With quantitative reasoning in mind, we can begin to examine the qualitative aspects of the lobby-subsidy process. The distinction between “symbolic” and “instrumental” policy, a concept outlined by Murray Edelman in The Symbolic Uses of Politics (1964), is critical to fully understanding how MNCs (or any special interests, for that matter) can successfully have their private interests supported by government policies, even when those policies are detrimental to the public as a whole. He discusses the reality of the gap between the symbols invoked when policy decisions are being made and the actual instrumental, material status of such policies (i. e. what kinds of resource transfers the policy entails). These symbols are aimed at triggering conditioned responses, and are meant to be a substitute for the actual things they represent. For example, “the elimination of poverty” is supposed to trigger a positive response in favor of a policy, but its implementation may in fact be a tax break for the wealthy.

In accordance with that idea, important lobbying strategy lies in promoting favorable ideas to support firm or industry-specific goals.

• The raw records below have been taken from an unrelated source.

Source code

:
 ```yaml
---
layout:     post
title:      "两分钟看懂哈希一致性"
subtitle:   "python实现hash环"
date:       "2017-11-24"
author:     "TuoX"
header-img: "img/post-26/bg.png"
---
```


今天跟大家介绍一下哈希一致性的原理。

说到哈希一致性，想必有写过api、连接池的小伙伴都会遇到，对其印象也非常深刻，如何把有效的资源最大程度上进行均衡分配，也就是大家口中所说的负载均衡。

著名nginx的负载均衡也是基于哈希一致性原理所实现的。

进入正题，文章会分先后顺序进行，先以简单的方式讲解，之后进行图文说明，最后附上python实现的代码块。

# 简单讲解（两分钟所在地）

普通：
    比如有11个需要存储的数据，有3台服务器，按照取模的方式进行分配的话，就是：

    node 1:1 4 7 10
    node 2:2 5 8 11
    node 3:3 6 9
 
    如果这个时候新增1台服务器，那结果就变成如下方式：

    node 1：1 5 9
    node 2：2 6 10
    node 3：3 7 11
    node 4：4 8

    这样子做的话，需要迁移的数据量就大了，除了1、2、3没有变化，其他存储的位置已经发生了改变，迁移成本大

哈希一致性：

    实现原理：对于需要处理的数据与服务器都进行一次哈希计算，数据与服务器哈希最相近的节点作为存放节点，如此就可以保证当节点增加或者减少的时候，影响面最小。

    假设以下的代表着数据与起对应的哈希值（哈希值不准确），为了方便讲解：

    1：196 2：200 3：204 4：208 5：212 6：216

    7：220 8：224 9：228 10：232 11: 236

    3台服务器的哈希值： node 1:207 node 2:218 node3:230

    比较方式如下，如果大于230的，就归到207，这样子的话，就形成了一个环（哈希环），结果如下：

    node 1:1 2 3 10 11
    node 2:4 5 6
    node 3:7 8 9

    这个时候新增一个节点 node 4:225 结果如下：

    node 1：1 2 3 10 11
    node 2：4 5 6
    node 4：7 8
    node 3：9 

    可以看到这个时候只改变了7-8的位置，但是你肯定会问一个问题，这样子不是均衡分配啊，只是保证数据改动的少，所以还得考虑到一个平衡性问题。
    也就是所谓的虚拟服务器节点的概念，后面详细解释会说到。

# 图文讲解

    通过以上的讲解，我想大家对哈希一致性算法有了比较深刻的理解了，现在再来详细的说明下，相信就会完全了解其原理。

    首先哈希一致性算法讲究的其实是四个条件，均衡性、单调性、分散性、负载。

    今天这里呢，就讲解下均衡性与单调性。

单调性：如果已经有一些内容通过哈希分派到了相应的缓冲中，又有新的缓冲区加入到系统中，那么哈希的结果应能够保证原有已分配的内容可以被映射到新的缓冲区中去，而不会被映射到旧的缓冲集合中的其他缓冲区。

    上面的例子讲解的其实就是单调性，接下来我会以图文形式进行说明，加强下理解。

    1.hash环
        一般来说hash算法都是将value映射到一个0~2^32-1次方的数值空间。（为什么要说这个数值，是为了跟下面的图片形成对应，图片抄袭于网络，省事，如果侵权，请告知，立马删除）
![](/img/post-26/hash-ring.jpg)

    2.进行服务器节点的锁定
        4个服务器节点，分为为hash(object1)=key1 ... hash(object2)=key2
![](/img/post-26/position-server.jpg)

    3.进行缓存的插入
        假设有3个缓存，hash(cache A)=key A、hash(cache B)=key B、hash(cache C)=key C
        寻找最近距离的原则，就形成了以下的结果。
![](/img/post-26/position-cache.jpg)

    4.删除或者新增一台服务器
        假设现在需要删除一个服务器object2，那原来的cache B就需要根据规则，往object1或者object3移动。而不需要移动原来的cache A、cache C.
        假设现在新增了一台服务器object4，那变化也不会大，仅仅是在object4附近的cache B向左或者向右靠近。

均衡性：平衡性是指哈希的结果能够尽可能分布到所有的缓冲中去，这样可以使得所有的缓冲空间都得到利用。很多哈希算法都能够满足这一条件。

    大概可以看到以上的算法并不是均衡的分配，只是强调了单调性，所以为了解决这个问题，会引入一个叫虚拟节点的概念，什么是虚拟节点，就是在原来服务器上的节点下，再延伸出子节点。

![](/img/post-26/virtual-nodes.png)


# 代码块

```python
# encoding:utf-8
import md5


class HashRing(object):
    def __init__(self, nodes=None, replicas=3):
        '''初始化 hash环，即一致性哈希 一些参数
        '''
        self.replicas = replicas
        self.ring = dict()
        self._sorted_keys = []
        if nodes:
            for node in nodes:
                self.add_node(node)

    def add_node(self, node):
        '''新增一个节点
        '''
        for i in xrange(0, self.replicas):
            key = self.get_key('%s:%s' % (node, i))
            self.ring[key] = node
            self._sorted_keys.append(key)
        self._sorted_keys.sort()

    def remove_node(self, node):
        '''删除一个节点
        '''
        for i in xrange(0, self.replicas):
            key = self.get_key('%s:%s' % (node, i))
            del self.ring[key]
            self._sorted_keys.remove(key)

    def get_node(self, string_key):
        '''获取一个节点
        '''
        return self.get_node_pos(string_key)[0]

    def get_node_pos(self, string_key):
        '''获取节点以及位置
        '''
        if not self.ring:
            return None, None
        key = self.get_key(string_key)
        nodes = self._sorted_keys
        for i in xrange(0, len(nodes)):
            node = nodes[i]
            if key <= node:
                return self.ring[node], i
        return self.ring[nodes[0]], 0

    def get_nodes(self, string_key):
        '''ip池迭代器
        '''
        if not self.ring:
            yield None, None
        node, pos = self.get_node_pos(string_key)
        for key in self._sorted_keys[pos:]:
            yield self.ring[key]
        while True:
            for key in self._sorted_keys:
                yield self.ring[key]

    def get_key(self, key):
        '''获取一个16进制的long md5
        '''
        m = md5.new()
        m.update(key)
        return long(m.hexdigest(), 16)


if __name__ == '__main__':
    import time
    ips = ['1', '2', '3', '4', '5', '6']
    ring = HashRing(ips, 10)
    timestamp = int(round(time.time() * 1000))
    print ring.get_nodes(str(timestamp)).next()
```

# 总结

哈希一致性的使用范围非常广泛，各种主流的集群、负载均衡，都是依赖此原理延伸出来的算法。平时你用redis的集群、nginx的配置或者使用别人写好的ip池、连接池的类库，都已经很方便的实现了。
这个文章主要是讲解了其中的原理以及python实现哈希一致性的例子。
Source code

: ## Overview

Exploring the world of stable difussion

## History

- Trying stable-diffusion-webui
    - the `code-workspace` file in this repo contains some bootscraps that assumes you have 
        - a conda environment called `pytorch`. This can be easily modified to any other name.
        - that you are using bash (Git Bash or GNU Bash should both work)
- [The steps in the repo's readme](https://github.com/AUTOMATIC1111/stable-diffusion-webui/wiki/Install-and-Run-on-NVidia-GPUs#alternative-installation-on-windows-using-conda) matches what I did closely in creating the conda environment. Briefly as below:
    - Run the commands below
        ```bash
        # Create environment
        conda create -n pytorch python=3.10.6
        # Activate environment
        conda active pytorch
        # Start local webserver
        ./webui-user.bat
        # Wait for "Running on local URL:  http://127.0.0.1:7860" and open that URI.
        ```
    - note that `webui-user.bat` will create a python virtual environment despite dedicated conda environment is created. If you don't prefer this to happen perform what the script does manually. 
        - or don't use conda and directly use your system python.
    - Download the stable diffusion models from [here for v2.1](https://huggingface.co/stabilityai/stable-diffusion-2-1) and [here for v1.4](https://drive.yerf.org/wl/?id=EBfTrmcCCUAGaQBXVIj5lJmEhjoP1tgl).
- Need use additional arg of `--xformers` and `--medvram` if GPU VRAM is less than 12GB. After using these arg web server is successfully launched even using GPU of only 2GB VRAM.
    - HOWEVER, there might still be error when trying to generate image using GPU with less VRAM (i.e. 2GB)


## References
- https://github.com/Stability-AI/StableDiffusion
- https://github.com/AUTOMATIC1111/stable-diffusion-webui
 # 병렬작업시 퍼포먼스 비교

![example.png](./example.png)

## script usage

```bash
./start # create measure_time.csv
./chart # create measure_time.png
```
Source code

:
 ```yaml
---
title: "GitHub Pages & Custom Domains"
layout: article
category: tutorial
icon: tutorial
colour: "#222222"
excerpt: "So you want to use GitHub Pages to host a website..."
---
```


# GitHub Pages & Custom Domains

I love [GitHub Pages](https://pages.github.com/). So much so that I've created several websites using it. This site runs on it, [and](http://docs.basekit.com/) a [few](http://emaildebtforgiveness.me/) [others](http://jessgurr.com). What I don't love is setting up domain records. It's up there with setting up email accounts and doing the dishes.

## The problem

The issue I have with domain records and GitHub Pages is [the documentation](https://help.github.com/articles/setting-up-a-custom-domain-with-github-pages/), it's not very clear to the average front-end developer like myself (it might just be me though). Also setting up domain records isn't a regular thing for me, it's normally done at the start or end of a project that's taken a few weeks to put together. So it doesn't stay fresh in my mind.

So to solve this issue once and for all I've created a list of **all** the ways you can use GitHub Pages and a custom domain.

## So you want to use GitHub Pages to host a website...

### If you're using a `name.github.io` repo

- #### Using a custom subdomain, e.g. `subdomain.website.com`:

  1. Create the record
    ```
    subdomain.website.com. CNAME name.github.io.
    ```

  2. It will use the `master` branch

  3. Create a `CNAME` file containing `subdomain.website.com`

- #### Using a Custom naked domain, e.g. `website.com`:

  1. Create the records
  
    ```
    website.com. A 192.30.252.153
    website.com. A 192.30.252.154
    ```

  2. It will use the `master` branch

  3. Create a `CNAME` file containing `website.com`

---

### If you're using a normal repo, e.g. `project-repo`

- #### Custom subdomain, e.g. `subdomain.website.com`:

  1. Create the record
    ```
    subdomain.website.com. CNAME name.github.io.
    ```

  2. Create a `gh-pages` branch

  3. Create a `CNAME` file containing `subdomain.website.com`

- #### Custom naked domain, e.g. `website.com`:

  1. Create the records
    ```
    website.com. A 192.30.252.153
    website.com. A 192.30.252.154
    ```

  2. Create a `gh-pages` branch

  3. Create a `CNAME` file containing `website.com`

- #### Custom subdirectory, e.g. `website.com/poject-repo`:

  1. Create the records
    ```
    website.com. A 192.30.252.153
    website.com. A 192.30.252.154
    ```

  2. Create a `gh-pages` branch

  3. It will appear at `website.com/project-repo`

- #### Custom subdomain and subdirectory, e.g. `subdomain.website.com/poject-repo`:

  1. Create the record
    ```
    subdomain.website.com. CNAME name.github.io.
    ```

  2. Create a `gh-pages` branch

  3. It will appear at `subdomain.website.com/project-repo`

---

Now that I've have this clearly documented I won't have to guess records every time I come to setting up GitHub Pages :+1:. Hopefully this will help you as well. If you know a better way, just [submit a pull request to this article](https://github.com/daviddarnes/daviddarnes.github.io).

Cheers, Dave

The aim is to achieve ideological or empirical consensus in policymakers and in, more importantly, the public. While some expenditure for this objective is through private organizations, the end result when it is successful is a favorable alteration of the law. [3]

Besides the standard range of direct government benefits which multinational corporations seek for their domestic markets (direct subsidies, tax breaks, etc. MNCs often pursue policies that positively affect their standing as international companies (or negatively affect their competitors’). This could mean, for example, arguing for a tariff that may not be necessarily to inhibit a rival’s trade, but to make its production inputs more expensive if it depends heavily on outsourced components. MNCs can lobby for direct negotiations or even the use of force between its home country and a potential host country in order to increase its stock of investment abroad. These are but two examples of the many ways in which MNCs can attain indirect subsidies, whose legislative elements frequently obscure their ultimate beneficiaries who, in public discussion, are supplanted by symbolic language.

U. S. MNC Lobbying in the 90s to the Present

American institutions have a long history of lobbying, beginning in essence with the first amendment of the Constitution: “[Congress shall make no law abridging] the right of the people peaceably to assemble, and to petition the government for a redress of grievances.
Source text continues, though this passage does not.